Continuing this focus on history but also drawing on literature and
philosophy, Galin Tihanov notes the way cosmopolitanism has presented
human nature in overtly optimistic and ameliorative terms. Tracing an alternative ‘negative’ genealogy in which cosmopolitanism emerged alongside European capitalism, he engages with thorny issues, asking whether
violence can be justifiable on humanitarian grounds and whether war can
be the vehicle for a growing cosmopolitan consciousness of the world. For
Tihanov, conflict is a complex form of exchange in a modern globalized
world in which there may be no universal human rights.
Responding to abstract philosophical readings of cosmopolitanism and
human nature, Nina Glick Schiller offers an anthropology of relationality.
She calls for a critical cosmopolitanism built upon analyses of situated and
differentially empowered social relations. Glick Schiller asks, ‘What if we
posit that cosmopolitans are all of us who, out of our multiple differences,
rejoice in our times, moments and places of commonality and struggle
to expand those possibilities of being human together?’ Such domains of
commonality may express a desire for ‘a world in which everyone’s capacities and potentialities are valued’.

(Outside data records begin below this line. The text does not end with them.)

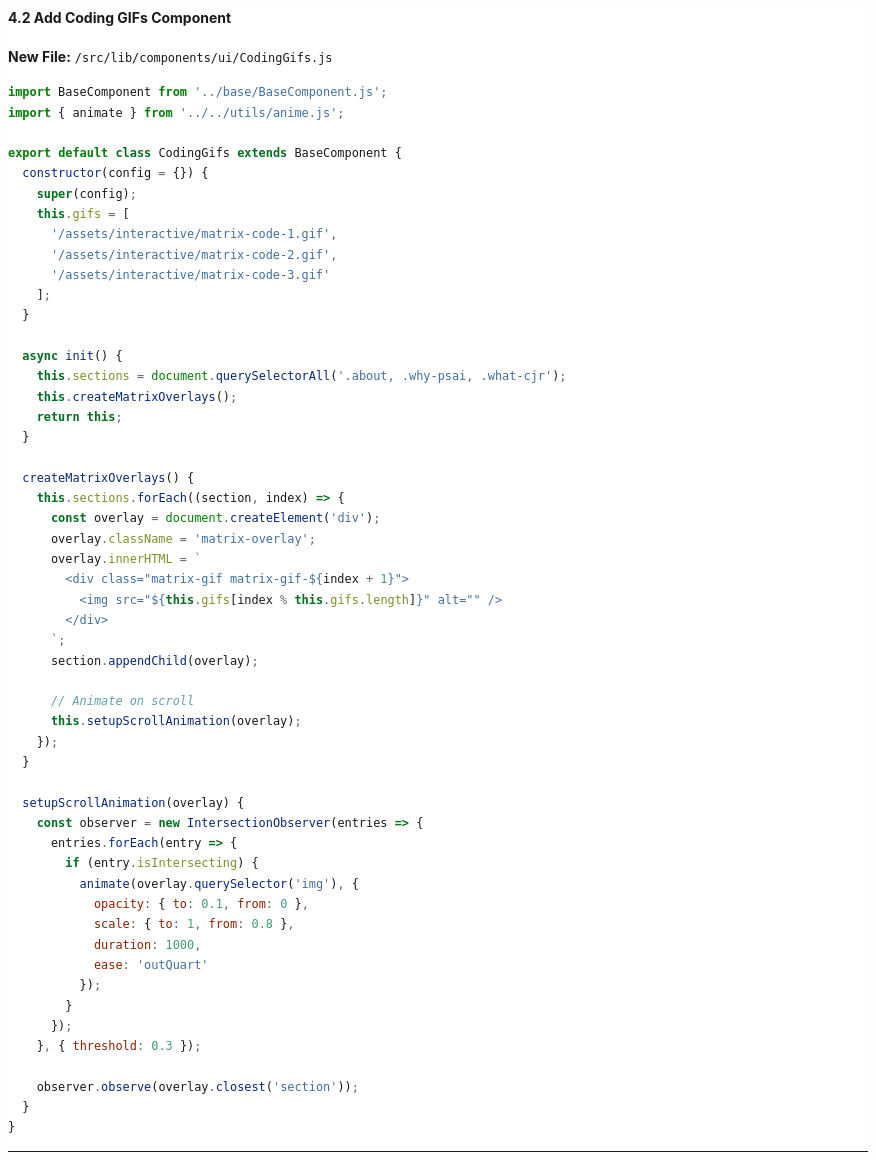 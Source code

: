 #### **4.2 Add Coding GIFs Component**
**New File:** `/src/lib/components/ui/CodingGifs.js`
```javascript
import BaseComponent from '../base/BaseComponent.js';
import { animate } from '../../utils/anime.js';

export default class CodingGifs extends BaseComponent {
  constructor(config = {}) {
    super(config);
    this.gifs = [
      '/assets/interactive/matrix-code-1.gif',
      '/assets/interactive/matrix-code-2.gif',
      '/assets/interactive/matrix-code-3.gif'
    ];
  }

  async init() {
    this.sections = document.querySelectorAll('.about, .why-psai, .what-cjr');
    this.createMatrixOverlays();
    return this;
  }

  createMatrixOverlays() {
    this.sections.forEach((section, index) => {
      const overlay = document.createElement('div');
      overlay.className = 'matrix-overlay';
      overlay.innerHTML = `
        <div class="matrix-gif matrix-gif-${index + 1}">
          <img src="${this.gifs[index % this.gifs.length]}" alt="" />
        </div>
      `;
      section.appendChild(overlay);
      
      // Animate on scroll
      this.setupScrollAnimation(overlay);
    });
  }

  setupScrollAnimation(overlay) {
    const observer = new IntersectionObserver(entries => {
      entries.forEach(entry => {
        if (entry.isIntersecting) {
          animate(overlay.querySelector('img'), {
            opacity: { to: 0.1, from: 0 },
            scale: { to: 1, from: 0.8 },
            duration: 1000,
            ease: 'outQuart'
          });
        }
      });
    }, { threshold: 0.3 });
    
    observer.observe(overlay.closest('section'));
  }
}
```

---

In the fourth provocation, Jackie Stacey, critiquing definitions of cosmopolitanism that offer an untenable and overidealized model of human
beings, echoes Tihanov’s cautionary note. In practice humans often find
themselves struggling with conflicting demands. Hence, openness is neither a permanent state of consciousness nor sustainable as a mode of sociality. Rather than totally abandoning cosmopolitan aspirations for a better
world, Stacey reframes the discussion. She urges us to recognize the uncertain and often ambivalent responses of human beings, who navigate a
complex, indeterminate world with incomplete knowledge about themselves and others.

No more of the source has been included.